On the eve of Christmas, to reduce Rita’s pain of watching the whole of Nnewi prepare for Christmas, Donatus took her to Beverly Hills Hotel in the afternoon ‘to rekindle our love and union’, and they had fun. They swam, danced, ate point-and-kill, drank wine, swam, drank, ate point-and-kill and drank wine etc. They were happy, overfed and horny at the end of their funtime at nine pm.
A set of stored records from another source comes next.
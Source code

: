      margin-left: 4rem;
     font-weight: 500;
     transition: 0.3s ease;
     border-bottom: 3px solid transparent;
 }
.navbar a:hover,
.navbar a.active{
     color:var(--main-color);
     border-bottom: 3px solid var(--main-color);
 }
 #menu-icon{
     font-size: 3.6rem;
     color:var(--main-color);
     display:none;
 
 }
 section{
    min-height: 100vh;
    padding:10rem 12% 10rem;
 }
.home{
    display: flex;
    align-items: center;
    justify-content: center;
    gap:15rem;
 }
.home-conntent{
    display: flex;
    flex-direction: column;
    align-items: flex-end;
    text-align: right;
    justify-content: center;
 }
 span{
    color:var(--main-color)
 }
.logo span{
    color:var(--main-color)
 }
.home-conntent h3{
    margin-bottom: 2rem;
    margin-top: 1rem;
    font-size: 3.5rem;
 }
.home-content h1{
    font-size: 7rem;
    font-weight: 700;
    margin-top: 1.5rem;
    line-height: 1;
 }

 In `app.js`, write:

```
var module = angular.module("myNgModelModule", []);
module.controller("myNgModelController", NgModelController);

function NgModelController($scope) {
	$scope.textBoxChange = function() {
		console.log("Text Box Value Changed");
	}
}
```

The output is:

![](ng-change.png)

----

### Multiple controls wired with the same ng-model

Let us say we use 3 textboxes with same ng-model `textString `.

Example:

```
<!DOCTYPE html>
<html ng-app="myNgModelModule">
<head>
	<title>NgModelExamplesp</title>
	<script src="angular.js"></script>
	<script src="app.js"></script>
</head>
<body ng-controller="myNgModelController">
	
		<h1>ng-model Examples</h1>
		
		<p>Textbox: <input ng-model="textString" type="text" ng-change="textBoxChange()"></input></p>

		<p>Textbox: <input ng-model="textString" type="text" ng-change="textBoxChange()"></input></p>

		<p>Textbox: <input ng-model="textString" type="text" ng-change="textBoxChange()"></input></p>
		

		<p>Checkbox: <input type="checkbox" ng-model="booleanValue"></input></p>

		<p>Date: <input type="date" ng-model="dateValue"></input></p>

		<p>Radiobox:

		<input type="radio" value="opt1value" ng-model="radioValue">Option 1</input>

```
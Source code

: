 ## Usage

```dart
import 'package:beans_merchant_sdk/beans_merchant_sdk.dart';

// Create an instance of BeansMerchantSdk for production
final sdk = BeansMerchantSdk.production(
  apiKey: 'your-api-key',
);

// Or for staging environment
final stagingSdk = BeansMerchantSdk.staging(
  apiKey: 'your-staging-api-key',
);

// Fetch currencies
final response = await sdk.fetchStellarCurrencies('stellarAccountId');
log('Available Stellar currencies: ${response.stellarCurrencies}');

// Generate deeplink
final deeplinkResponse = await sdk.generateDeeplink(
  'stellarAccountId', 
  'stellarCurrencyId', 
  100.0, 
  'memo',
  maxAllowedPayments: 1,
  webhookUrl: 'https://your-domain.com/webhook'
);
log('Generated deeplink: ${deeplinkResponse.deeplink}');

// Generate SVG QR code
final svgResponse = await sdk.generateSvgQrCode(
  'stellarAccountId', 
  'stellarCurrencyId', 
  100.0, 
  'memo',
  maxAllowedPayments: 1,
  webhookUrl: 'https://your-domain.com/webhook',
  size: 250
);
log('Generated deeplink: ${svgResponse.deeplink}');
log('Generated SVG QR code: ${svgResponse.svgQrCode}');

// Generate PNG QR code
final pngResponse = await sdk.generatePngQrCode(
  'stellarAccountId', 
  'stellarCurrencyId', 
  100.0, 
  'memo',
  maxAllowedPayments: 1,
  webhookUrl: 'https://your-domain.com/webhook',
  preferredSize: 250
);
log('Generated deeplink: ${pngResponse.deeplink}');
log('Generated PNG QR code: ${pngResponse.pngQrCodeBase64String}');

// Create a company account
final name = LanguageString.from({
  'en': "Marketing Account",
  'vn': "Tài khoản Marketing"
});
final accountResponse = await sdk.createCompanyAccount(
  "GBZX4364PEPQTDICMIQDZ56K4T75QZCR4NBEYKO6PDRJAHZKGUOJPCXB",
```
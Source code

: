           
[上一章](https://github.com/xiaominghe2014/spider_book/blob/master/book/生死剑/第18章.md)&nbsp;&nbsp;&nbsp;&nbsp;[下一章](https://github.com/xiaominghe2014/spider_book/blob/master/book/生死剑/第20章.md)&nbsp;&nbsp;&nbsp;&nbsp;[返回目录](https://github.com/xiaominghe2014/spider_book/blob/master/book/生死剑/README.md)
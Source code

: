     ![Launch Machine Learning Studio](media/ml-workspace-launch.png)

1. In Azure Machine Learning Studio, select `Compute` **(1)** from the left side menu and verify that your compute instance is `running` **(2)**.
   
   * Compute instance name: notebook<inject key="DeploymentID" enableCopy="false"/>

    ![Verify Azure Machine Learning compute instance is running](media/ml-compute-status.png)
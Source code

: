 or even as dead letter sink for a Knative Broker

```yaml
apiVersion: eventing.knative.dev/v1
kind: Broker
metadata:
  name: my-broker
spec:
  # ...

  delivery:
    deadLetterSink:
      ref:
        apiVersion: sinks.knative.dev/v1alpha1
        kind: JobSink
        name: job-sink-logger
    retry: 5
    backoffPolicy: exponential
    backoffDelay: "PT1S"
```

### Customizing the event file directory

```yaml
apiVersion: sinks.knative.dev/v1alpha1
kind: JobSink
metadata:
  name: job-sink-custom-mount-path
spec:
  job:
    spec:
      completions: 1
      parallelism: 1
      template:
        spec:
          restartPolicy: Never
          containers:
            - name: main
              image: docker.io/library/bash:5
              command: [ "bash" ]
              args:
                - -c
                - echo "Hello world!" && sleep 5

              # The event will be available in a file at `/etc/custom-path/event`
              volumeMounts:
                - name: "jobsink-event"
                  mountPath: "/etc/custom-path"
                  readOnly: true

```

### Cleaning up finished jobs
Their problem had just begun.

Nnewi is a town which refers to itself as a city but which folds its bedding around ten and retires for the night, setting the stage for vigilantes to harass the late loner. Not tonight. Nnewi, like a bird used to the cage, was outside having a ball tonight. The over one hundred beer parlours that sandwiched Owerri Road from Beverly Hills Hotel to their house were lighted and full of men and a few girls drinking beer and eating pepper soup, and nodding their heads and occasionally stepping out to dance Tecno or Phyno. Thousands of teenagers littered about, mostly around St Martins de Porres Catholic Church, slowing horn honking impatient traffic, happy to be alive and shooting firecrackers. Donatus didn’t see any of these, he had only one thought in mind as he rode his wife home, the passionate dance on bed.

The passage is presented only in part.